[INPUT DATA Boundary: Start]
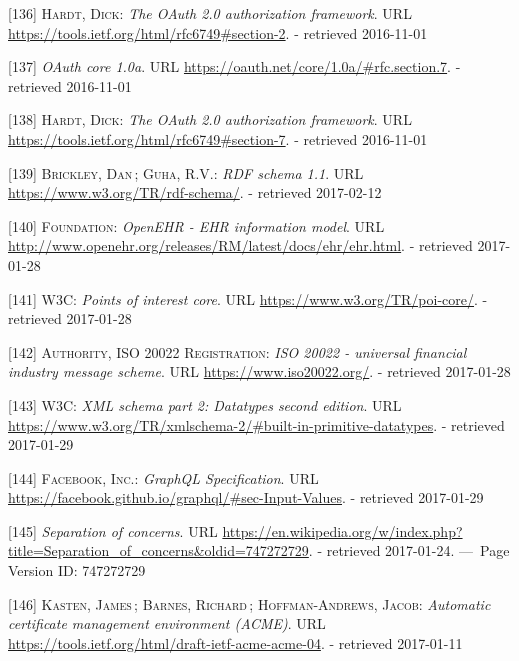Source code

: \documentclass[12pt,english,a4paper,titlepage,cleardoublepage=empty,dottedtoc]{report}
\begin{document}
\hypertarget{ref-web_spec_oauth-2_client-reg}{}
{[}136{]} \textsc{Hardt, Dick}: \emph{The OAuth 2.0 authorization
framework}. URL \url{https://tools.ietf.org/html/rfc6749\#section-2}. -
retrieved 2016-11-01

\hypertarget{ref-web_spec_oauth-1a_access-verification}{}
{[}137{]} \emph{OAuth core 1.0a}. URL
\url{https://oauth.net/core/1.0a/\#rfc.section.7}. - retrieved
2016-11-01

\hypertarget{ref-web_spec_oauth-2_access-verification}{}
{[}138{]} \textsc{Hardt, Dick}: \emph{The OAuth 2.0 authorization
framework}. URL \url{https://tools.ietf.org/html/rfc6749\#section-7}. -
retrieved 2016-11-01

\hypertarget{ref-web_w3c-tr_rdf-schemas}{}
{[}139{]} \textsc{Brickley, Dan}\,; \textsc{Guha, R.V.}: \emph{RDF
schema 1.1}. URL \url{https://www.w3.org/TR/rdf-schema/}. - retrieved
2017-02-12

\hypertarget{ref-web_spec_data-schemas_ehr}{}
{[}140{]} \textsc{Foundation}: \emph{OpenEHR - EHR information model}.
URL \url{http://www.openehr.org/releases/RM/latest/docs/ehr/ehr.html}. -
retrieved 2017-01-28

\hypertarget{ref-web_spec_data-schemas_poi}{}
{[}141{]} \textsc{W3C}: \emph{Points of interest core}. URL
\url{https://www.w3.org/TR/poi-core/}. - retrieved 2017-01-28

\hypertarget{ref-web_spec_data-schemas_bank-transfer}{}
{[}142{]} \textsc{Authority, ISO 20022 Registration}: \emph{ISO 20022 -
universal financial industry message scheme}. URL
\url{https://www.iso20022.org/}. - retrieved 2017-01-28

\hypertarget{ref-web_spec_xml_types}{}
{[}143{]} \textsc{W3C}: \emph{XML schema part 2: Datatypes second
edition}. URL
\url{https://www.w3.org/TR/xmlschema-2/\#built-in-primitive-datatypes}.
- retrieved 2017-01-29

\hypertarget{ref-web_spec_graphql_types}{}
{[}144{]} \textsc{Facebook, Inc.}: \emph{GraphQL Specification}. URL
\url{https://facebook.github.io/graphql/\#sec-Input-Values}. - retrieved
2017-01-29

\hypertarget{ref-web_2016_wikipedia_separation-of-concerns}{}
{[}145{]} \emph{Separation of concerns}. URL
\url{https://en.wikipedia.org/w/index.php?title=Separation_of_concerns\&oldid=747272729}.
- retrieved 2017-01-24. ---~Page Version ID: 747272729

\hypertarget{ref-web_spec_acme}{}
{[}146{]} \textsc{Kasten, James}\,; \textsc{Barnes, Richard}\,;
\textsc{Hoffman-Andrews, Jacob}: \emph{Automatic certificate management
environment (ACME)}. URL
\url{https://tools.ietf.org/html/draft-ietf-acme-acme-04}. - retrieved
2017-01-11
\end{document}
[INPUT DATA Boundary: End]
● **INSTRUCTIONS TO FOLLOW**: One exact copy of the data is required, and it should hold no pictures.

● **EXPECTED ANSWER**:
Source code

: \documentclass[12pt,english,a4paper,titlepage,cleardoublepage=empty,dottedtoc]{report}
\begin{document}
\hypertarget{ref-web_spec_oauth-2_client-reg}{}
{[}136{]} \textsc{Hardt, Dick}: \emph{The OAuth 2.0 authorization
framework}. URL \url{https://tools.ietf.org/html/rfc6749\#section-2}. -
retrieved 2016-11-01

\hypertarget{ref-web_spec_oauth-1a_access-verification}{}
{[}137{]} \emph{OAuth core 1.0a}. URL
\url{https://oauth.net/core/1.0a/\#rfc.section.7}. - retrieved
2016-11-01

\hypertarget{ref-web_spec_oauth-2_access-verification}{}
{[}138{]} \textsc{Hardt, Dick}: \emph{The OAuth 2.0 authorization
framework}. URL \url{https://tools.ietf.org/html/rfc6749\#section-7}. -
retrieved 2016-11-01

\hypertarget{ref-web_w3c-tr_rdf-schemas}{}
{[}139{]} \textsc{Brickley, Dan}\,; \textsc{Guha, R.V.}: \emph{RDF
schema 1.1}. URL \url{https://www.w3.org/TR/rdf-schema/}. - retrieved
2017-02-12

\hypertarget{ref-web_spec_data-schemas_ehr}{}
{[}140{]} \textsc{Foundation}: \emph{OpenEHR - EHR information model}.
URL \url{http://www.openehr.org/releases/RM/latest/docs/ehr/ehr.html}. -
retrieved 2017-01-28

\hypertarget{ref-web_spec_data-schemas_poi}{}
{[}141{]} \textsc{W3C}: \emph{Points of interest core}. URL
\url{https://www.w3.org/TR/poi-core/}. - retrieved 2017-01-28

\hypertarget{ref-web_spec_data-schemas_bank-transfer}{}
{[}142{]} \textsc{Authority, ISO 20022 Registration}: \emph{ISO 20022 -
universal financial industry message scheme}. URL
\url{https://www.iso20022.org/}. - retrieved 2017-01-28

\hypertarget{ref-web_spec_xml_types}{}
{[}143{]} \textsc{W3C}: \emph{XML schema part 2: Datatypes second
edition}. URL
\url{https://www.w3.org/TR/xmlschema-2/\#built-in-primitive-datatypes}.
- retrieved 2017-01-29

\hypertarget{ref-web_spec_graphql_types}{}
{[}144{]} \textsc{Facebook, Inc.}: \emph{GraphQL Specification}. URL
\url{https://facebook.github.io/graphql/\#sec-Input-Values}. - retrieved
2017-01-29

\hypertarget{ref-web_2016_wikipedia_separation-of-concerns}{}
{[}145{]} \emph{Separation of concerns}. URL
\url{https://en.wikipedia.org/w/index.php?title=Separation_of_concerns\&oldid=747272729}.
- retrieved 2017-01-24. ---~Page Version ID: 747272729

\hypertarget{ref-web_spec_acme}{}
{[}146{]} \textsc{Kasten, James}\,; \textsc{Barnes, Richard}\,;
\textsc{Hoffman-Andrews, Jacob}: \emph{Automatic certificate management
environment (ACME)}. URL
\url{https://tools.ietf.org/html/draft-ietf-acme-acme-04}. - retrieved
2017-01-11
\end{document}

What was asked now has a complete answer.